While a lot of previous research has been undertaken on the history and architecture of the sixteenth century Edinburgh property know known as Riddle’s Court, to date the historical evidence has not been systematically researched. This, the second of our reports on this property, concentrated on the eighteenth century alone and it was commissioned by the Scottish Historic Buildings Trust to supplement the archaeological investigations undertaken by CFA Archaeology Ltd. The photograph above shows the entranceway to Riddle's Court from the Lawnmarket.

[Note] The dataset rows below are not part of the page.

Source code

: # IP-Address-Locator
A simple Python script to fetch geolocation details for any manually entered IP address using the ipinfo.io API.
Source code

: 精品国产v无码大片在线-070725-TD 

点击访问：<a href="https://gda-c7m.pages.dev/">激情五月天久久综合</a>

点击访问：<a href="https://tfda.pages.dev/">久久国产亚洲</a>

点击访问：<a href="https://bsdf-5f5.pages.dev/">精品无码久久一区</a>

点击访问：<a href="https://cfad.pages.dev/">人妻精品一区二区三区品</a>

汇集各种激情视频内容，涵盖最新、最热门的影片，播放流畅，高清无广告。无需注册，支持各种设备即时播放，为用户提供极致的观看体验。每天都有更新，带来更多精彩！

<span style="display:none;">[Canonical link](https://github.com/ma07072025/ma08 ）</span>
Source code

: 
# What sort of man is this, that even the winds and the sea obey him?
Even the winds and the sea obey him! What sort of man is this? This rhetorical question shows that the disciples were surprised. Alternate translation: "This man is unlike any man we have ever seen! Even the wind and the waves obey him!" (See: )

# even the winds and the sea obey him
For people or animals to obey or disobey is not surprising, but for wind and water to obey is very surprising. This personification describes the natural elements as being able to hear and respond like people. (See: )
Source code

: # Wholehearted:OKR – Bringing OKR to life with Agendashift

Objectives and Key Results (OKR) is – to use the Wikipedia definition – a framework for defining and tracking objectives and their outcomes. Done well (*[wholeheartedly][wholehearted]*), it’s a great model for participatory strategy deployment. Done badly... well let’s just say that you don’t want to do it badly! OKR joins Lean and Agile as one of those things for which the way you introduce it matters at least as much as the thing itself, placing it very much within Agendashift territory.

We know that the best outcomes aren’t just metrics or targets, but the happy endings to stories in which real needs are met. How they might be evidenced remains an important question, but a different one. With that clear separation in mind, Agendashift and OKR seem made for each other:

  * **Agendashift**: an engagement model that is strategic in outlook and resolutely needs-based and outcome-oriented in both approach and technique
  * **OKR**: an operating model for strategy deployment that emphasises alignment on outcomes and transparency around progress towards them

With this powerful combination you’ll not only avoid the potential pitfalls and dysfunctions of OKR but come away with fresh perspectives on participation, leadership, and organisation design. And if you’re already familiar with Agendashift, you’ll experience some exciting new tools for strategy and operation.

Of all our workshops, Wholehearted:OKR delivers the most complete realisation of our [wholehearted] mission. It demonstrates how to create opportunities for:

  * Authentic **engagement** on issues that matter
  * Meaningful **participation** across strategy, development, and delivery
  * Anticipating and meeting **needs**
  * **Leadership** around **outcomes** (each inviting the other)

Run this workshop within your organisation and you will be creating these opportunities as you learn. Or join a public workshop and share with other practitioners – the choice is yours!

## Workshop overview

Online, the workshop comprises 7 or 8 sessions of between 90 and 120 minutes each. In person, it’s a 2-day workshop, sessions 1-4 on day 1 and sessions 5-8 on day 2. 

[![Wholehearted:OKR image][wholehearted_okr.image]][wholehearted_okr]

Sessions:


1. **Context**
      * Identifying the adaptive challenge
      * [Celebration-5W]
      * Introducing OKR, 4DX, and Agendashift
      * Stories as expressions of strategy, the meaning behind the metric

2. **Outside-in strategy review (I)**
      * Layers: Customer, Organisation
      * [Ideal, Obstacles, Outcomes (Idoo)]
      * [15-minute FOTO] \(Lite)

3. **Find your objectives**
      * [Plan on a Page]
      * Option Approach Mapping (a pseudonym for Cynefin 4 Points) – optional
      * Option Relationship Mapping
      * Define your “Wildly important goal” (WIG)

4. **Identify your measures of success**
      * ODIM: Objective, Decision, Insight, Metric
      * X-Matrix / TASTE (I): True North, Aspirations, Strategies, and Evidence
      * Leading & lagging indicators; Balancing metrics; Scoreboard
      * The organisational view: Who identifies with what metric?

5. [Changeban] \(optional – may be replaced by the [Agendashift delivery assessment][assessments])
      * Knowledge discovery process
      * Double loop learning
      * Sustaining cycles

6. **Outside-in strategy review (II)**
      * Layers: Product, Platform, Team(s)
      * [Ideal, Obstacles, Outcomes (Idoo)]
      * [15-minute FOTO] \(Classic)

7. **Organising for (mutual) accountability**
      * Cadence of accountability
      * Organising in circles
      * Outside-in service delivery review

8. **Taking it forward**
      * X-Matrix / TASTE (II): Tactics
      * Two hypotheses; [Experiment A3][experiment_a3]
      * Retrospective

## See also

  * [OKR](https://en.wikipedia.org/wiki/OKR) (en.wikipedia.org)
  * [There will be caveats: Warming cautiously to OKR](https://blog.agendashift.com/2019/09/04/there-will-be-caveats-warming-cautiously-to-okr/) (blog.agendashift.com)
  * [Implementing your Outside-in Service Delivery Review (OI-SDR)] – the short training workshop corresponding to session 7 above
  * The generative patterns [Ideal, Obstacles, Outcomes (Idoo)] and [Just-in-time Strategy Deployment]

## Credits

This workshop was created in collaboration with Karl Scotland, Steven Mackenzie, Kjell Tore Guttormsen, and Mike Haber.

While a lot of previous research has been undertaken on the history and architecture of the sixteenth century Edinburgh property know known as Riddle’s Court, to date the historical evidence has not been systematically researched. This, the third of our reports on this property, concentrated on the nineteenth and twentieth centuries and it was commissioned by the Scottish Historic Buildings Trust to supplement the archaeological investigations undertaken by CFA Archaeology Ltd. The photograph above shows Victoria Street and the back of the property of Riddles Court, demonstrating the extent of the gardens (and depth of soil) that used to belong to the property which were lost when Victoria Street was created.
History Tomorrow was commissioned by CFA Archaeology Ltd to look for historical evidence relating to nos. 18 – 22 Potterraw (the site of new student accommodation), Edinburgh, which would accompany and supplement a post-excavation site report. This research was concentrated on materials held in the National Archives Scotland and by Edinburgh City Archive and, on the instruction of the client, investigated nineteenth century material alone.